Benchmark West Texas crude oil jumped $2.13 to $106.53 a barrel, and Brent crude surged $3.21 to $113.16 as oil-rich northern Iraq descended into chaos and militants threatened to seize control of the south, where much of the nation's daily 3.4 million barrel output is refined. Gasoline futures climbed 8 cents to $3.08 a gallon on the New York Mercantile Exchange.

The jumps are likely to drive the price of regular unleaded gasoline — now about $3.64 a gallon — up 5 to 10 cents in the coming days and keep summer prices elevated, says Tom Kloza, senior energy analyst at

"We're not looking at a Gas-zilla event; it'll probably be a slow drift higher rather than skyrocketing,'' he says.

Iraqi oil production has already been cut by about 10%, or about 300,000 barrels a day, since March.

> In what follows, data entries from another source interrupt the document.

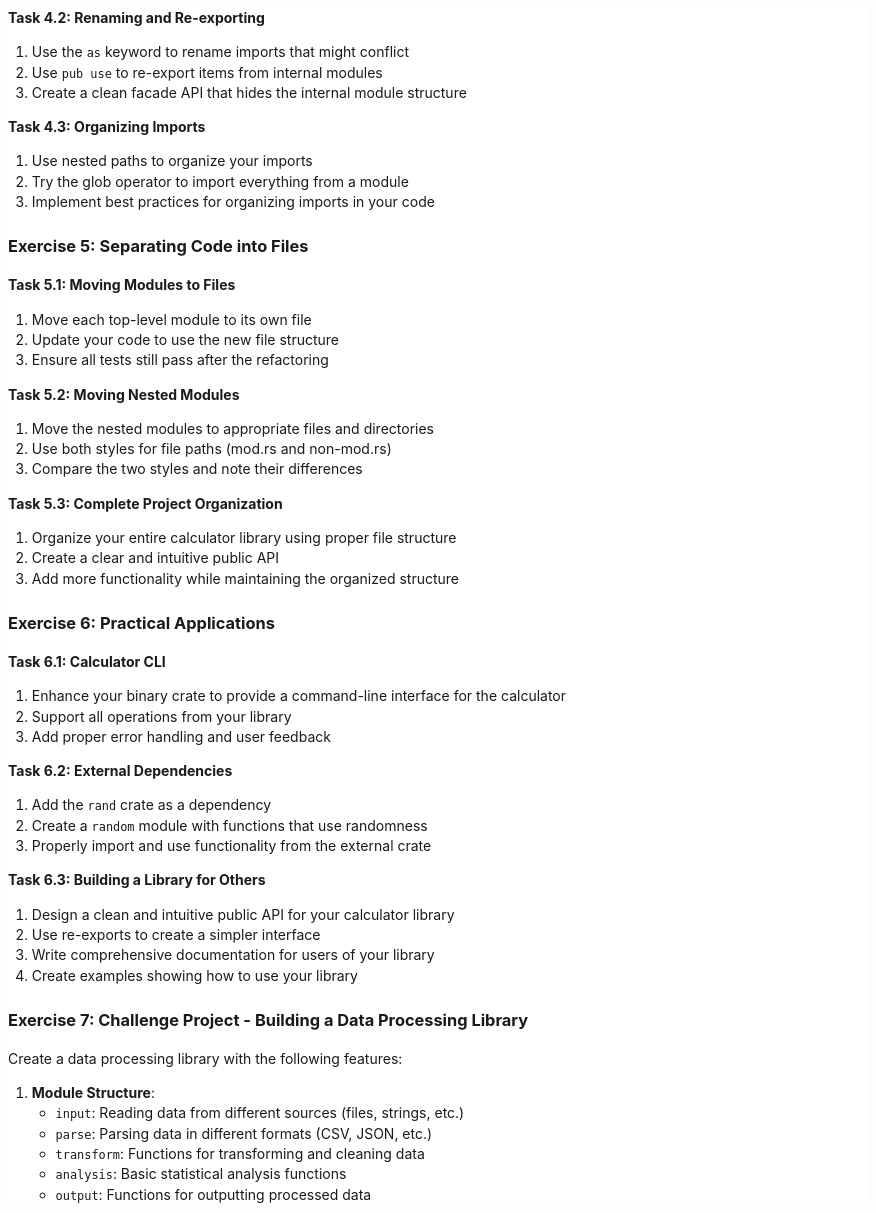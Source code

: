 **Task 4.2: Renaming and Re-exporting**
1. Use the `as` keyword to rename imports that might conflict
2. Use `pub use` to re-export items from internal modules
3. Create a clean facade API that hides the internal module structure

**Task 4.3: Organizing Imports**
1. Use nested paths to organize your imports
2. Try the glob operator to import everything from a module
3. Implement best practices for organizing imports in your code

### Exercise 5: Separating Code into Files

**Task 5.1: Moving Modules to Files**
1. Move each top-level module to its own file
2. Update your code to use the new file structure
3. Ensure all tests still pass after the refactoring

**Task 5.2: Moving Nested Modules**
1. Move the nested modules to appropriate files and directories
2. Use both styles for file paths (mod.rs and non-mod.rs)
3. Compare the two styles and note their differences

**Task 5.3: Complete Project Organization**
1. Organize your entire calculator library using proper file structure
2. Create a clear and intuitive public API
3. Add more functionality while maintaining the organized structure

### Exercise 6: Practical Applications

**Task 6.1: Calculator CLI**
1. Enhance your binary crate to provide a command-line interface for the calculator
2. Support all operations from your library
3. Add proper error handling and user feedback

**Task 6.2: External Dependencies**
1. Add the `rand` crate as a dependency
2. Create a `random` module with functions that use randomness
3. Properly import and use functionality from the external crate

**Task 6.3: Building a Library for Others**
1. Design a clean and intuitive public API for your calculator library
2. Use re-exports to create a simpler interface
3. Write comprehensive documentation for users of your library
4. Create examples showing how to use your library

### Exercise 7: Challenge Project - Building a Data Processing Library

Create a data processing library with the following features:

1. **Module Structure**:
   - `input`: Reading data from different sources (files, strings, etc.)
   - `parse`: Parsing data in different formats (CSV, JSON, etc.)
   - `transform`: Functions for transforming and cleaning data
   - `analysis`: Basic statistical analysis functions
   - `output`: Functions for outputting processed data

"The question is, who is going to fill the gap? Saudi Arabia? That's what the market is looking at,'' says John Kingston, global news director for industry tracker Platts Energy.

Gasoline averaged $3.58 a gallon between Memorial Day and Labor Day last year. But retail prices have averaged about $3.65 for the past month — unlike 2011, 2012 and 2013, when prices plateaued weeks ahead of peak summer driving season. This year, higher demand, lower-than-expected supplies and declining production propped up crude oil prices before militants escalated their attacks.

Oil's price rise grounded airline and other fuel-dependent transportation stocks Thursday. Among them: United Continental Holdings, down 6% to $42.60; American Airlines, down 5% to $40.20; Delta, down 5% to $38.50; and JetBlue, down 5% to $9.94. Federal Express eased 2.5% to $139.21.